**Task details**. The reply to the records below should contain exactly the lines from the line with "Aardvark: An Asynchronous" through the line with "Quantifying Blockchain Extractable", and nothing besides.

Stored items:
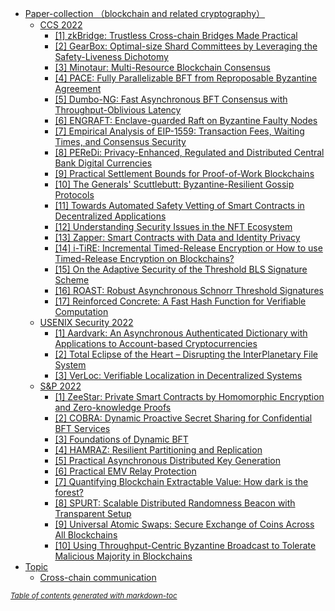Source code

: - [Paper-collection （blockchain and related cryptography）](#paper-collection--blockchain-and-related-cryptography-)
  * [CCS 2022](#ccs-2022)
    + [[1]    zkBridge: Trustless Cross-chain Bridges Made Practical](#-1-----zkbridge--trustless-cross-chain-bridges-made-practical)
    + [[2]    GearBox: Optimal-size Shard Committees by Leveraging the Safety-Liveness Dichotomy](#-2-----gearbox--optimal-size-shard-committees-by-leveraging-the-safety-liveness-dichotomy)
    + [[3]    Minotaur: Multi-Resource Blockchain Consensus](#-3-----minotaur--multi-resource-blockchain-consensus)
    + [[4]    PACE: Fully Parallelizable BFT from Reproposable Byzantine Agreement](#-4-----pace--fully-parallelizable-bft-from-reproposable-byzantine-agreement)
    + [[5]    Dumbo-NG: Fast Asynchronous BFT Consensus with Throughput-Oblivious Latency](#-5-----dumbo-ng--fast-asynchronous-bft-consensus-with-throughput-oblivious-latency)
    + [[6]    ENGRAFT: Enclave-guarded Raft on Byzantine Faulty Nodes](#-6-----engraft--enclave-guarded-raft-on-byzantine-faulty-nodes)
    + [[7]    Empirical Analysis of EIP-1559: Transaction Fees, Waiting Times, and Consensus Security](#-7-----empirical-analysis-of-eip-1559--transaction-fees--waiting-times--and-consensus-security)
    + [[8]    PEReDi: Privacy-Enhanced, Regulated and Distributed Central Bank Digital Currencies](#-8-----peredi--privacy-enhanced--regulated-and-distributed-central-bank-digital-currencies)
    + [[9]    Practical Settlement Bounds for Proof-of-Work Blockchains](#-9-----practical-settlement-bounds-for-proof-of-work-blockchains)
    + [[10]   The Generals' Scuttlebutt: Byzantine-Resilient Gossip Protocols](#-10----the-generals--scuttlebutt--byzantine-resilient-gossip-protocols)
    + [[11]   Towards Automated Safety Vetting of Smart Contracts in Decentralized Applications](#-11----towards-automated-safety-vetting-of-smart-contracts-in-decentralized-applications)
    + [[12]   Understanding Security Issues in the NFT Ecosystem](#-12----understanding-security-issues-in-the-nft-ecosystem)
    + [[13]   Zapper: Smart Contracts with Data and Identity Privacy](#-13----zapper--smart-contracts-with-data-and-identity-privacy)
    + [[14]   i-TiRE: Incremental Timed-Release Encryption or How to use Timed-Release Encryption on Blockchains?](#-14----i-tire--incremental-timed-release-encryption-or-how-to-use-timed-release-encryption-on-blockchains-)
    + [[15]   On the Adaptive Security of the Threshold BLS Signature Scheme](#-15----on-the-adaptive-security-of-the-threshold-bls-signature-scheme)
    + [[16]   ROAST: Robust Asynchronous Schnorr Threshold Signatures](#-16----roast--robust-asynchronous-schnorr-threshold-signatures)
    + [[17]   Reinforced Concrete: A Fast Hash Function for Verifiable Computation](#-17----reinforced-concrete--a-fast-hash-function-for-verifiable-computation)
  * [USENIX Security 2022](#usenix-security-2022)
    + [[1]    Aardvark: An Asynchronous Authenticated Dictionary with Applications to Account-based Cryptocurrencies](#-1-----aardvark--an-asynchronous-authenticated-dictionary-with-applications-to-account-based-cryptocurrencies)
    + [[2]    Total Eclipse of the Heart – Disrupting the InterPlanetary File System](#-2-----total-eclipse-of-the-heart---disrupting-the-interplanetary-file-system)
    + [[3]    VerLoc: Verifiable Localization in Decentralized Systems](#-3-----verloc--verifiable-localization-in-decentralized-systems)
  * [S&P 2022](#s-p-2022)
    + [[1]    ZeeStar: Private Smart Contracts by Homomorphic Encryption and Zero-knowledge Proofs](#-1-----zeestar--private-smart-contracts-by-homomorphic-encryption-and-zero-knowledge-proofs)
    + [[2]    COBRA: Dynamic Proactive Secret Sharing for Confidential BFT Services](#-2-----cobra--dynamic-proactive-secret-sharing-for-confidential-bft-services)
    + [[3]    Foundations of Dynamic BFT](#-3-----foundations-of-dynamic-bft)
    + [[4]    HAMRAZ: Resilient Partitioning and Replication](#-4-----hamraz--resilient-partitioning-and-replication)
    + [[5]    Practical Asynchronous Distributed Key Generation](#-5-----practical-asynchronous-distributed-key-generation)
    + [[6]    Practical EMV Relay Protection](#-6-----practical-emv-relay-protection)
    + [[7]    Quantifying Blockchain Extractable Value: How dark is the forest?](#-7-----quantifying-blockchain-extractable-value--how-dark-is-the-forest-)
    + [[8]    SPURT: Scalable Distributed Randomness Beacon with Transparent Setup](#-8-----spurt--scalable-distributed-randomness-beacon-with-transparent-setup)
    + [[9]    Universal Atomic Swaps: Secure Exchange of Coins Across All Blockchains](#-9-----universal-atomic-swaps--secure-exchange-of-coins-across-all-blockchains)
    + [[10]   Using Throughput-Centric Byzantine Broadcast to Tolerate Malicious Majority in Blockchains](#-10----using-throughput-centric-byzantine-broadcast-to-tolerate-malicious-majority-in-blockchains)
- [Topic](#topic)
  * [Cross-chain communication](#cross-chain-communication)

<small><i><a href='http://ecotrust-canada.github.io/markdown-toc/'>Table of contents generated with markdown-toc</a></i></small>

**Completed exercise**.
    + [[1]    Aardvark: An Asynchronous Authenticated Dictionary with Applications to Account-based Cryptocurrencies](#-1-----aardvark--an-asynchronous-authenticated-dictionary-with-applications-to-account-based-cryptocurrencies)
    + [[2]    Total Eclipse of the Heart – Disrupting the InterPlanetary File System](#-2-----total-eclipse-of-the-heart---disrupting-the-interplanetary-file-system)
    + [[3]    VerLoc: Verifiable Localization in Decentralized Systems](#-3-----verloc--verifiable-localization-in-decentralized-systems)
  * [S&P 2022](#s-p-2022)
    + [[1]    ZeeStar: Private Smart Contracts by Homomorphic Encryption and Zero-knowledge Proofs](#-1-----zeestar--private-smart-contracts-by-homomorphic-encryption-and-zero-knowledge-proofs)
    + [[2]    COBRA: Dynamic Proactive Secret Sharing for Confidential BFT Services](#-2-----cobra--dynamic-proactive-secret-sharing-for-confidential-bft-services)
    + [[3]    Foundations of Dynamic BFT](#-3-----foundations-of-dynamic-bft)
    + [[4]    HAMRAZ: Resilient Partitioning and Replication](#-4-----hamraz--resilient-partitioning-and-replication)
    + [[5]    Practical Asynchronous Distributed Key Generation](#-5-----practical-asynchronous-distributed-key-generation)
    + [[6]    Practical EMV Relay Protection](#-6-----practical-emv-relay-protection)
    + [[7]    Quantifying Blockchain Extractable Value: How dark is the forest?](#-7-----quantifying-blockchain-extractable-value--how-dark-is-the-forest-)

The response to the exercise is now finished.